Some examples of proximal risk factors are ongoing abuse, having difficulties because of a physical impairment or injury, poor academic or work performance and stressful life events. All of these risk factors, particularly when combined with distal risk factors, can lead to the development of a condition such as BPD.

Symptoms of BPD

Symptoms and patterns of BPD typically begin in the teenage years, and sometimes in young adulthood. Symptoms may be different for different people, but can include:

  • Unstable mood, including mood swings, that can last for hours or days
  • Feeling chronically empty
  • Engaging in risky behaviors, such as shopping sprees or unprotected sex with multiple partners
  • Suicidal thoughts or attempts or purposely injuring yourself
  • Anger issues, including outburts and difficulty controlling your temper
  • An excessive fear of abandonment, whether real or imagined
  • Intense relationships with others that are constantly up and down
  • Actively and often changing the way you view yourself, including your values and goals, and potentially seeing yourself as bad or as if you don't even exist

If you or a loved one experience any of these symptoms, make an appointment with your physician for an evaluation. 

Treatments for BPD

If you're diagnosed with BPD, the most helpful tool in your treatment plan will be psychotherapy.

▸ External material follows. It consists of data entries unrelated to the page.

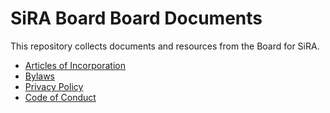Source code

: # SiRA Board Board Documents

This repository collects documents and resources from the Board for SiRA.

- [Articles of Incorporation](https://github.com/societyinforisk/bylaws/blob/master/articles.md)
- [Bylaws](https://github.com/societyinforisk/bylaws/blob/master/bylaws.md)
- [Privacy Policy](https://github.com/societyinforisk/bylaws/blob/master/privacy.md)
- [Code of Conduct](https://github.com/societyinforisk/code-of-conduct/)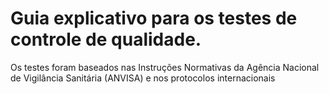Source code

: # Guia explicativo para os testes de controle de qualidade.
Os testes foram baseados nas Instruções Normativas da Agência Nacional de Vigilância Sanitária (ANVISA) e nos protocolos internacionais
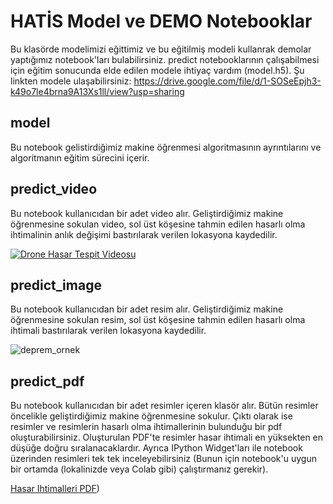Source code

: # HATİS Model ve DEMO Notebooklar

Bu klasörde modelimizi eğittimiz ve bu eğitilmiş modeli kullanrak demolar yaptığımız notebook'ları bulabilirsiniz. predict notebooklarının çalışabilmesi için eğitim sonucunda elde edilen modele ihtiyaç vardım (model.h5). Şu linkten modele ulaşabilirsiniz: https://drive.google.com/file/d/1-SOSeEpjh3-k49o7le4brna9A13Xs1ll/view?usp=sharing

## model

Bu notebook gelistirdiğimiz makine öğrenmesi algoritmasının ayrıntılarını ve algoritmanın eğitim sürecini içerir.

## predict_video

Bu notebook kullanıcıdan bir adet video alır. Geliştirdiğimiz makine öğrenmesine sokulan video, sol üst köşesine tahmin edilen hasarlı olma ihtimalinin anlık değişimi bastırılarak verilen lokasyona kaydedilir.

[![Drone Hasar Tespit Videosu](https://www.youtube.com/watch?v=G46-tUq9-20/0.jpg)](https://www.youtube.com/watch?v=G46-tUq9-20)

## predict_image

Bu notebook kullanıcıdan bir adet resim alır. Geliştirdiğimiz makine öğrenmesine sokulan resim, sol üst köşesine tahmin edilen hasarlı olma ihtimali bastırılarak verilen lokasyona kaydedilir.

![deprem_ornek](../figures/deprem_ornek.png) 

## predict_pdf

Bu notebook kullanıcıdan bir adet resimler içeren klasör alır. Bütün resimler öncelikle geliştirdiğimiz makine öğrenmesine sokulur. Çıktı olarak ise resimler ve resimlerin hasarlı olma ihtimallerinin bulunduğu bir pdf oluşturabilirsiniz. Oluşturulan PDF'te resimler hasar ihtimali en yüksekten en düşüğe doğru sıralanacaklardır. Ayrıca IPython Widget'ları ile notebook üzerinden resimleri tek tek inceleyebilirsiniz (Bunun için notebook'u uygun bir ortamda (lokalinizde veya Colab gibi) çalıştırmanız gerekir).

[Hasar Ihtimalleri PDF](hasar_ihtimalleri.pdf))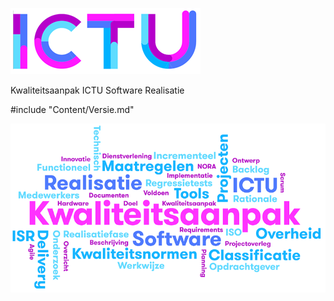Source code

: ![ICTU](../../Content/Images/ICTU.png "ictu-logo")

Kwaliteitsaanpak ICTU Software Realisatie

#include "Content/Versie.md"

![wordcloud](../../Content/Images/word-cloud.png "word-cloud")
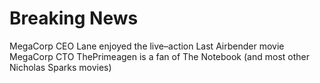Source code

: # Breaking News

MegaCorp CEO Lane enjoyed the live–action Last Airbender movie
MegaCorp CTO ThePrimeagen is a fan of The Notebook (and most other Nicholas Sparks movies)
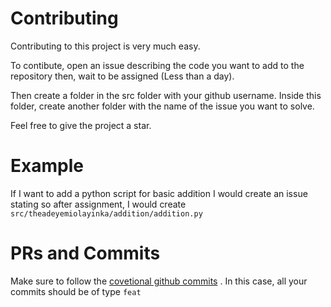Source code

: 
# Contributing

Contributing to this project is very much easy.

To contibute, open an issue describing the code you want to add to the repository
then, wait to be assigned (Less than a day).

Then create a folder in the src folder with your github username. Inside this folder, create
another folder with the name of the issue you want to solve.

Feel free to give the project a star.

# Example
If I want to add a python script for basic addition
I would create an issue stating so after assignment, I would 
create `src/theadeyemiolayinka/addition/addition.py`

# PRs and Commits
Make sure to follow the [covetional github commits](https://gist.github.com/qoomon/5dfcdf8eec66a051ecd85625518cfd13) . In this case, all your commits should be of type `feat`

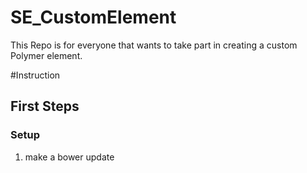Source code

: SE_CustomElement
================

This Repo is for everyone that wants to take part in creating a custom Polymer element.


#Instruction

## First Steps

### Setup

1. make a bower update
> 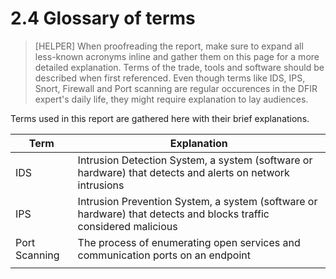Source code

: # 2.4 Glossary of terms

> [HELPER] When proofreading the report, make sure to expand all less-known acronyms inline and gather them on this page for a more detailed explanation. Terms of the trade, tools and software should be described when first referenced. Even though terms like IDS, IPS, Snort, Firewall and Port scanning are regular occurences in the DFIR expert's daily life, they might require explanation to lay audiences.

Terms used in this report are gathered here with their brief explanations.

| Term          | Explanation                                                                                                       |
| ------------- | ----------------------------------------------------------------------------------------------------------------- |
| IDS           | Intrusion Detection System, a system (software or hardware) that detects and alerts on network intrusions         |
| IPS           | Intrusion Prevention System, a system (software or hardware) that detects and blocks traffic considered malicious |
| Port Scanning | The process of enumerating open services and communication ports on an endpoint                                   |
|               |                                                                                                                   |
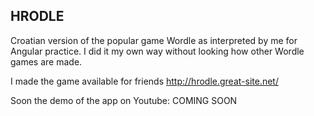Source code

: ## HRODLE
Croatian version of the popular game Wordle as interpreted by me for Angular practice.
I did it my own way without looking how other Wordle games are made.

I made the game available for friends http://hrodle.great-site.net/

Soon the demo of the app on Youtube:
COMING SOON
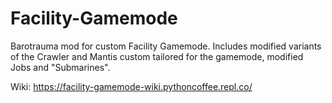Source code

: # Facility-Gamemode
Barotrauma mod for custom Facility Gamemode. Includes modified variants of the Crawler and Mantis custom tailored for the gamemode, modified Jobs and "Submarines".

Wiki: https://facility-gamemode-wiki.pythoncoffee.repl.co/
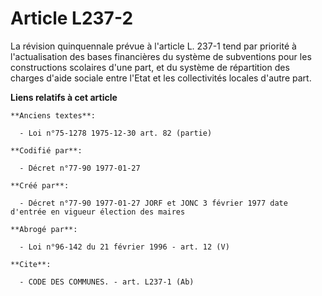 # Article L237-2

La révision quinquennale prévue à l'article L. 237-1 tend par priorité à l'actualisation des bases financières du système de
subventions pour les constructions scolaires d'une part, et du système de répartition des charges d'aide sociale entre l'Etat
et les collectivités locales d'autre part.

**Liens relatifs à cet article**

	**Anciens textes**:

	  - Loi n°75-1278 1975-12-30 art. 82 (partie)

	**Codifié par**:

	  - Décret n°77-90 1977-01-27

	**Créé par**:

	  - Décret n°77-90 1977-01-27 JORF et JONC 3 février 1977 date d'entrée en vigueur élection des maires

	**Abrogé par**:

	  - Loi n°96-142 du 21 février 1996 - art. 12 (V)

	**Cite**:

	  - CODE DES COMMUNES. - art. L237-1 (Ab)

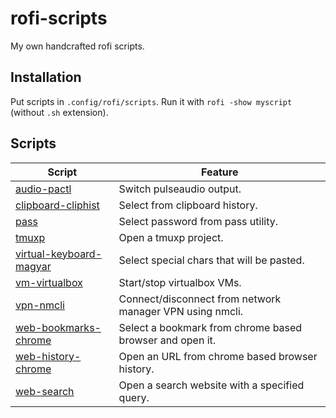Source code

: # rofi-scripts
My own handcrafted rofi scripts.

## Installation
Put scripts in `.config/rofi/scripts`.
Run it with  `rofi -show myscript` (without `.sh` extension).

## Scripts

| Script                  | Feature                                                                                                 |
| --------                | -------                                                                                                 |
| [audio-pactl](./scripts/audio-pactl.sh)                           | Switch pulseaudio output.                                   |
| [clipboard-cliphist](./scripts/clipboard-cliphist.sh)             | Select from clipboard history.                              |
| [pass](./scripts/pass.sh)                                         | Select password from pass utility.                          |
| [tmuxp](./scripts/tmuxp.sh)                                       | Open a tmuxp project.                                       |
| [virtual-keyboard-magyar](./scripts/virtual-keyboard-magyar.sh)   | Select special chars that will be pasted.                   |
| [vm-virtualbox](./scripts/vm-virtualbox.sh)                       | Start/stop virtualbox VMs.                                   |
| [vpn-nmcli](./scripts/vpn-nmcli.sh)                               | Connect/disconnect from network manager VPN using nmcli.    |
| [web-bookmarks-chrome](./scripts/web-bookmarks-chrome.sh)         | Select a bookmark from chrome based browser and open it.    |
| [web-history-chrome](./scripts/web-history-chrome.sh)             | Open an URL from chrome based browser history.              |
| [web-search](./scripts/web-search.sh)                             | Open a search website with a specified query.               |

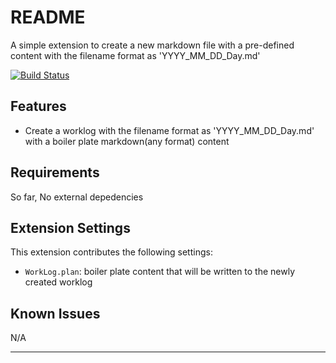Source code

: # README

A simple extension to create a new markdown file with a pre-defined content with the filename format as 'YYYY_MM_DD_Day.md'

[![Build Status](https://dev.azure.com/chaturaloka/VSCode-worklog/_apis/build/status/chaturaloka.vscode-worklog?branchName=main)](https://dev.azure.com/chaturaloka/VSCode-worklog/_build/latest?definitionId=3&branchName=main)

## Features

- Create a worklog with the filename format as 'YYYY_MM_DD_Day.md' with a boiler plate markdown(any format) content

## Requirements

So far, No external depedencies

## Extension Settings

This extension contributes the following settings:

- `WorkLog.plan`: boiler plate content that will be written to the newly created worklog

## Known Issues

N/A

---
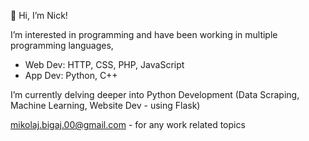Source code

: 👋 Hi, I’m Nick!

I’m interested in programming and have been working in multiple programming languages,
- Web Dev: HTTP, CSS, PHP, JavaScript
- App Dev: Python, C++

I’m currently delving deeper into Python Development (Data Scraping, Machine Learning, Website Dev - using Flask)

mikolaj.bigaj.00@gmail.com - for any work related topics

<!---
MBigaj/MBigaj is a ✨ special ✨ repository because its `README.md` (this file) appears on your GitHub profile.
You can click the Preview link to take a look at your changes.
--->
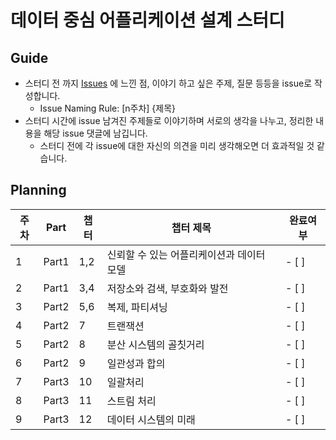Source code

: # 데이터 중심 어플리케이션 설계 스터디

## Guide
- 스터디 전 까지 [Issues](https://github.com/ct-study/designing-data-intensive-applications/issues) 에 느낀 점, 이야기 하고 싶은 주제, 질문 등등을 issue로 작성합니다.
  - Issue Naming Rule: [n주차] {제목}
- 스터디 시간에 issue 남겨진 주제들로 이야기하며 서로의 생각을 나누고, 정리한 내용을 해당 issue 댓글에 남깁니다.
  - 스터디 전에 각 issue에 대한 자신의 의견을 미리 생각해오면 더 효과적일 것 같습니다.
 
## Planning
| 주차 | Part  | 챕터 | 챕터 제목                               | 완료여부   |
| --- | ------ | ---- | -------------------------------------- | ---------- |
| 1   | Part1  | 1,2  | 신뢰할 수 있는 어플리케이션과 데이터 모델 | - [ ]      |
| 2   | Part1  | 3,4  | 저장소와 검색, 부호화와 발전             | - [ ]      |
| 3   | Part2  | 5,6  | 복제, 파티셔닝                          | - [ ]      |
| 4   | Part2  | 7    | 트랜잭션                                | - [ ]      |
| 5   | Part2  | 8    | 분산 시스템의 골칫거리                   | - [ ]      |
| 6   | Part2  | 9    | 일관성과 합의                           | - [ ]      |
| 7   | Part3  | 10   | 일괄처리                                | - [ ]      |
| 8   | Part3  | 11   | 스트림 처리                             | - [ ]      |
| 9   | Part3  | 12   | 데이터 시스템의 미래                     | - [ ]      |
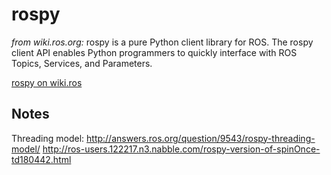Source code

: # rospy

*from wiki.ros.org:*
rospy is a pure Python client library for ROS. The rospy client API enables Python programmers to quickly interface with ROS Topics, Services, and Parameters. 

[rospy on wiki.ros](http://wiki.ros.org/rospy)

## Notes

Threading model:
http://answers.ros.org/question/9543/rospy-threading-model/
http://ros-users.122217.n3.nabble.com/rospy-version-of-spinOnce-td180442.html

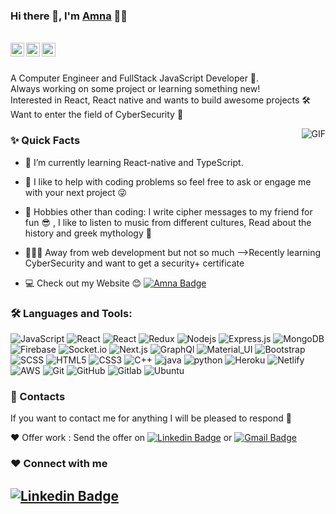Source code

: ### Hi there 👋, I'm [Amna](https://github.com/Amna-cpe) 👨‍💻

<br/>

<a href="https://www.linkedin.com/in/amnaalthafeeri/">
  <img align="left" alt="Amna's Linkedin" width="22px" src="https://cdn.jsdelivr.net/npm/simple-icons@v3/icons/linkedin.svg" />
</a>


<a href="https://twitter.com/am26_00">
  <img align="left" alt="Amna Jasser | Twitter" width="22px" src="https://cdn.jsdelivr.net/npm/simple-icons@v3/icons/twitter.svg" />
</a>

<a href="mailto:amnaalthaferi@gmail.com">
  <img align="left" alt="Amna's Email" width="22px" src="https://cdn.jsdelivr.net/npm/simple-icons@v3/icons/gmail.svg" />
</a>


<br />

<br/>

<p>
A Computer Engineer and FullStack JavaScript Developer 🚀.
 <br/>
 Always working on some project or learning something new!
<br/>
Interested in React, React native and wants to build awesome projects 🛠
<br/>
Want to enter the field of CyberSecurity 🔐
<br/></p>

  <img align="right" alt="GIF" src="https://media.giphy.com/media/L1R1tvI9svkIWwpVYr/giphy.gif" />
  
### ✨ Quick Facts


- 🌱 I’m currently learning React-native and TypeScript.

- 💬 I like to help with coding problems so feel free to ask or engage me with your next project 😜
- 🎿 Hobbies other than coding: I write cipher messages to my friend for fun 😎 , I like to listen to music from different cultures, Read about the history and greek mythology 👀


- 👨🏽‍💻 Away from web development but not so much -->Recently learning CyberSecurity and want to get a security+ certificate
- 💻 Check out my Website 😊 [![Amna Badge](https://img.shields.io/badge/-amna--jaser.com-black?style=flat-square)](https://www.amna-jasser.com/)


### 🛠️ Languages and Tools:

![JavaScript](https://img.shields.io/badge/-JavaScript-black?style=flat-square&logo=javascript)
![React](https://img.shields.io/badge/-React-black?style=flat-square&logo=react)
![React](https://img.shields.io/badge/-react--native-black?style=flat-square&logo=react)
![Redux](https://img.shields.io/badge/-Redux-black?style=flat-square&logo=Redux)
![Nodejs](https://img.shields.io/badge/-Nodejs-black?style=flat-square&logo=Node.js)
![Express.js](https://img.shields.io/badge/-Express-black?style=flat-square&logo=expressjs)
![MongoDB](https://img.shields.io/badge/-MongoDB-black?style=flat-square&logo=mongodb)
![Firebase](https://img.shields.io/badge/-Firebase-black?style=flat-square&logo=Firebase)
![Socket.io](https://img.shields.io/badge/-Socket-black?style=flat-square&logo=socket.io)
![Next.js](https://img.shields.io/badge/-Next-black?style=flat-square&logo=Next.js)
![GraphQl](https://img.shields.io/badge/-graphQl-black?style=flat-square&logo=graphql)
![Material_UI](https://img.shields.io/badge/-Material_UI-black?style=flat-square&logo=material-ui)
![Bootstrap](https://img.shields.io/badge/-Bootstrap-black?style=flat-square&logo=bootstrap)
![SCSS](https://img.shields.io/badge/-SCSS-black?style=flat-square&logo=SASS)
![HTML5](https://img.shields.io/badge/-HTML5-black?style=flat-square&logo=html5&logoColor=white)
![CSS3](https://img.shields.io/badge/-CSS3-black?style=flat-square&logo=css3)
![C++](https://img.shields.io/badge/-C++-black?style=flat-square&logo=c)
![java](https://img.shields.io/badge/-java-black?style=flat-square&logo=java)
![python](https://img.shields.io/badge/-python-black?style=flat-square&logo=python)
![Heroku](https://img.shields.io/badge/-Heroku-black?style=flat-square&logo=heroku)
![Netlify](https://img.shields.io/badge/-Netlify-black?style=flat-square&logo=netlify)
![AWS](https://img.shields.io/badge/-aws-black?style=flat-square&logo=amazon)
![Git](https://img.shields.io/badge/-Git-black?style=flat-square&logo=git)
![GitHub](https://img.shields.io/badge/-GitHub-black?style=flat-square&logo=github)
![Gitlab](https://img.shields.io/badge/-Gitlab-black?style=flat-square&logo=gitlab)
![Ubuntu](https://img.shields.io/badge/-kalilinux-black?style=flat-square&logo=kalilinux)



### 👣 Contacts

If you want to contact me for anything I will be pleased to respond 🥰

❤️ Offer work : Send the offer on [![Linkedin Badge](https://img.shields.io/badge/-amna--jaser-blue?style=flat-square&logo=linkedin)](https://www.linkedin.com/in/amnaalthafeeri/)
or 
[![Gmail Badge](https://img.shields.io/badge/-amnaalthaferi@gmail.com-c14438?style=flat-square&logo=Gmail&logoColor=white&link=mailto:amnaalthaferi@gmail.com)](mailto:amnaalthaferi@gmail.com)


### ❤️ Connect with me 
[![Linkedin Badge](https://img.shields.io/badge/-amna--jaser-blue?style=flat-square&logo=linkedin)](https://www.linkedin.com/in/amnaalthafeeri/)
----
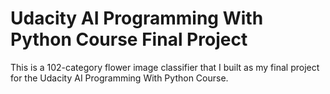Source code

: # Udacity AI Programming With Python Course Final Project
This is a 102-category flower image classifier that I built as my final project for the Udacity AI Programming With Python Course.
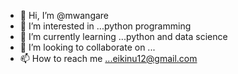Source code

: - 👋 Hi, I’m @mwangare
- 👀 I’m interested in ...python programming 
- 🌱 I’m currently learning ...python and data science
- 💞️ I’m looking to collaborate on ...
- 📫 How to reach me ...eikinu12@gmail.com

<!---
mwangare/mwangare is a ✨ special ✨ repository because its `README.md` (this file) appears on your GitHub profile.
You can click the Preview link to take a look at your changes.
--->
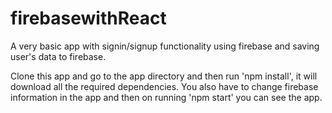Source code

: # firebasewithReact
A very basic app with signin/signup functionality using firebase and saving user's data to firebase.

Clone this app and go to the app directory and then run 'npm install', it will download all the required dependencies. You also have to change firebase information in the app and then on running 'npm start' you can see the app.
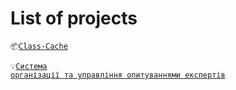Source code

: # List of projects

<code>📦[Class-Cache](https://github.com/leagerxd/Class-Cache)</code>

<code>💡[Система організації та управління опитуваннями експертів](https://github.com/leagerxd/databases-course-work)</code>
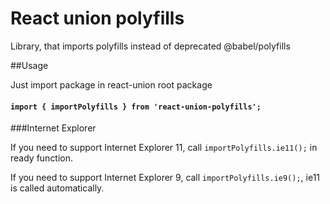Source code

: # React union polyfills

Library, that imports polyfills instead of deprecated @babel/polyfills

##Usage

Just import package in react-union root package
#### `import { importPolyfills } from 'react-union-polyfills';`

###Internet Explorer

If you need to support Internet Explorer 11, call ``importPolyfills.ie11();`` in ready function.

If you need to support Internet Explorer 9, call ``importPolyfills.ie9();``, ie11 is called automatically.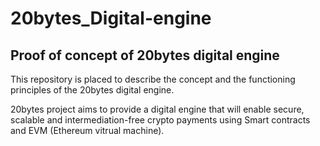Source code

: # 20bytes_Digital-engine

## Proof of concept of 20bytes digital engine

This repository is placed to describe the concept and the functioning principles of the 20bytes digital engine.

20bytes project aims to provide a digital engine that will enable secure, scalable and intermediation-free crypto payments using Smart contracts and EVM (Ethereum vitrual machine).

Specific types that have been shown to be particularly helpful for BPD are dialectical behavior therapy (DBT), schema-focused therapy, transference-focused psychotherapy (TFP) and mentalization-based therapy (MBT).

Though the U.S. Food and Drug Administration (FDA) has not approved any particular medications for the treatment of BPD, your doctor may prescribe you medication to help treat your symptoms or other disorders you may have along with BPD, such as depression.

Outlook for Borderline Personality Disorder Patients

Current research shows that if you have been diagnosed with BPD, the outlook for your future tends to be positive. A lot of the symptoms that can be so debilitating go away within the first few years of treatment and most patients improve with time. Also, the sooner your BPD is diagnosed and treated, the more favorable your outcome, so early detection is vital. 


"Borderline Personality Disorder." Mayo Clinic, (2015). 

Biskin, R.S. "The Lifetime Course of Borderline Personality Disorder." The Canadian Journal of Psychiatry 60 (7), 2015.